Some estimates, she continued, are that a one per cent increase in the population of working age can boost gross domestic product by 0.5 percentage points. But to achieve this, decent jobs need to be created in the productive, formal sector of the economy.
Lagarde noted that currently only one in five people in Africa have formal sector jobs, and that this must change, since the informal sector is a recipe for “low incomes, low prospects and low productivity.”
She was convinced that more Africans can be employed in formal sector jobs, if there is “wider access to quality education, health care and infrastructure services”.
Particularly key was ensuring that girls have full access to education – Lagarde said that, on some estimates, the gender gap in education causes development countries losses of 90 billion dollars a year.
Lagarde argued that it is also crucial to close Africa’s “infrastructure gap”. She noted that “over the past three decades, per capita output of electricity in sub-Saharan Africa remained virtually flat.
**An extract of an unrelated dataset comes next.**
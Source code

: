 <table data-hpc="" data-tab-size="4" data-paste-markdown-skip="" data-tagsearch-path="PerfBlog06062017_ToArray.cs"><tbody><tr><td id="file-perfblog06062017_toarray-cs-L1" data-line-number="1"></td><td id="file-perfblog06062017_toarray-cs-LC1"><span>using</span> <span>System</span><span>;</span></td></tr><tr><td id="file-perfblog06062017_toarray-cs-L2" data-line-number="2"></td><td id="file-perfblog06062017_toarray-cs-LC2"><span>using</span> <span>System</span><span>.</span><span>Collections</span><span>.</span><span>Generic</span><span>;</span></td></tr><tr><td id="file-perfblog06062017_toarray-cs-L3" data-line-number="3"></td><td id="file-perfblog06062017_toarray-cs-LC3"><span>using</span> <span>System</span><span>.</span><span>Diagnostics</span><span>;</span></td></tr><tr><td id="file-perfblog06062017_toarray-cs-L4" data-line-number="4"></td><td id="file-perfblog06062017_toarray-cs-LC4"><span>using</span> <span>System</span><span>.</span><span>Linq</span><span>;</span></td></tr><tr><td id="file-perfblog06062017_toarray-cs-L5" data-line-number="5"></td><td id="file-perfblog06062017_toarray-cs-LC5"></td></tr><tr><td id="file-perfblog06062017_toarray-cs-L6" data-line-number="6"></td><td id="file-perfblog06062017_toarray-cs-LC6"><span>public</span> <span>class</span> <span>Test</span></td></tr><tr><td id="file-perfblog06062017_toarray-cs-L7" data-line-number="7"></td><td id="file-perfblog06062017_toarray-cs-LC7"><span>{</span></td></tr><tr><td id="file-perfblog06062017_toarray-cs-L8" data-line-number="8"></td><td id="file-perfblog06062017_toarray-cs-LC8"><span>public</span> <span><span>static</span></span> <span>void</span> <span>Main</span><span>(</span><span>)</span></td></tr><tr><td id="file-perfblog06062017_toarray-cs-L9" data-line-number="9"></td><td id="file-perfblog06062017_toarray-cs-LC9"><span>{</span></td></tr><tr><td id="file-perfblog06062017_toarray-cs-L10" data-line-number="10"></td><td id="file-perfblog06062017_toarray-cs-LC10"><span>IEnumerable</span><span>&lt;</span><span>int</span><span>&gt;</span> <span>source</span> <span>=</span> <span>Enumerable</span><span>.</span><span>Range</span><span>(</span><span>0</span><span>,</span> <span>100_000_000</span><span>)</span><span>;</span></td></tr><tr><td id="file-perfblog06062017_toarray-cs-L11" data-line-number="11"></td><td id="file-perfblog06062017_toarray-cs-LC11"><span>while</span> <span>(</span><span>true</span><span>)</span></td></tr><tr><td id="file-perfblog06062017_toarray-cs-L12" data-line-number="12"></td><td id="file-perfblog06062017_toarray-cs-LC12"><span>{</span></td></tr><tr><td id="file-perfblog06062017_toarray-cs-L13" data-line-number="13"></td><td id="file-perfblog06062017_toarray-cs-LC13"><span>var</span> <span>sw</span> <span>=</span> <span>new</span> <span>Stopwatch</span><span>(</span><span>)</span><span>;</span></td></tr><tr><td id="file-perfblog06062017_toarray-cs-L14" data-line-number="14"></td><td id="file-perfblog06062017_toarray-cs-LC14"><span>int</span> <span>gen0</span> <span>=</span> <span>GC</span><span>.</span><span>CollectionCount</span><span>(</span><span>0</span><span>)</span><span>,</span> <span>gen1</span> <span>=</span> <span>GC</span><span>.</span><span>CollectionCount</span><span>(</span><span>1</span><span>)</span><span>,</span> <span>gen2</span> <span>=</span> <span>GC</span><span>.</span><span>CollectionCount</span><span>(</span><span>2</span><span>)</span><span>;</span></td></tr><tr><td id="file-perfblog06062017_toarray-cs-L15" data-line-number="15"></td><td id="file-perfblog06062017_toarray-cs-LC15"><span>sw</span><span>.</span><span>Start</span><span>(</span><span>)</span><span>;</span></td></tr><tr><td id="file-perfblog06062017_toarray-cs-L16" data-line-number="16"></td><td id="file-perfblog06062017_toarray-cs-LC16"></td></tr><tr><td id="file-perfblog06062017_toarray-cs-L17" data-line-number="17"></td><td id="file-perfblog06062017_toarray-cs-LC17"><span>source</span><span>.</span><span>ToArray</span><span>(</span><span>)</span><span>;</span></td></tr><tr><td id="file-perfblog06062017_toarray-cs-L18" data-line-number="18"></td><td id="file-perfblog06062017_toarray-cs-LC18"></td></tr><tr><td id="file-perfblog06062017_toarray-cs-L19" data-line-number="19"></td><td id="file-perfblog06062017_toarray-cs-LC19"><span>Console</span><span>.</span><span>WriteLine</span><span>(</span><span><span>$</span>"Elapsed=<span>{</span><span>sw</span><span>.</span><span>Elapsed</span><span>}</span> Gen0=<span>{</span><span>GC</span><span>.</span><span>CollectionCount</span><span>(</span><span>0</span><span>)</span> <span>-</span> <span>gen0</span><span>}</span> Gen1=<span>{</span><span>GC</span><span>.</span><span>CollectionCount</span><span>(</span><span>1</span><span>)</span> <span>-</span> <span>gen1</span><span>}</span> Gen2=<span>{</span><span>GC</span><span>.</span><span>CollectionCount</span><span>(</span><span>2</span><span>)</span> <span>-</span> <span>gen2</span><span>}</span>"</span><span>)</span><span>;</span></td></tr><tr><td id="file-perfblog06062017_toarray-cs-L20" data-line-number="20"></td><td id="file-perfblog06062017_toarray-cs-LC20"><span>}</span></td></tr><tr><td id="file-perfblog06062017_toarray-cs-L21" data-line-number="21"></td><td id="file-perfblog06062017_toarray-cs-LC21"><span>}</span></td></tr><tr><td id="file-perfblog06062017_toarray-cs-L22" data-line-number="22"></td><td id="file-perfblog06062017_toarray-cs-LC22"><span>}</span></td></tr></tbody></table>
Only 16 per cent of all roads are paved, compared with 58 per cent in south Asia. These shortfalls represent huge costs to businesses – and to people”.
Despite the “daunting costs” of closing the infrastructure gap, she argued that it had to be done, since “high quality infrastructure can be a magnet for foreign investment. It can accelerate diversification and job creation, and support further regional integration”.
However, she also admitted that some IMF approaches in the past had been misguided. She said the fund had moved away from the legendary Structural Adjustment Programmes, which she described as “laundry lists of what had to be done”.
Despite the strong growth in sub-Saharan Africa, “poverty remains stuck at unacceptably high levels”, she admitted.
“If the global crisis has taught us anything, it is the importance of making the benefits of growth more broadly shared. When everyone benefits, growth is more durable.”
Africa’s mineral resources, if properly managed, offer unparalleled opportunities for economic growth and development, said Lagarde said even as she lamented that in too many countries, rents from extractive industries are captured by just a few.
She pointed out that mining “can account for an important share in output and export earnings, but often contributes relatively little to budget revenues and job creation. This corrodes the fabric of the economy and its social cohesion.”
Finally, Lagarde called for “strengthening the institutional and governance frameworks that manage these resources,” adding that “transparency can help increase accountability – and help that these resources are harnessed for the benefit of all.”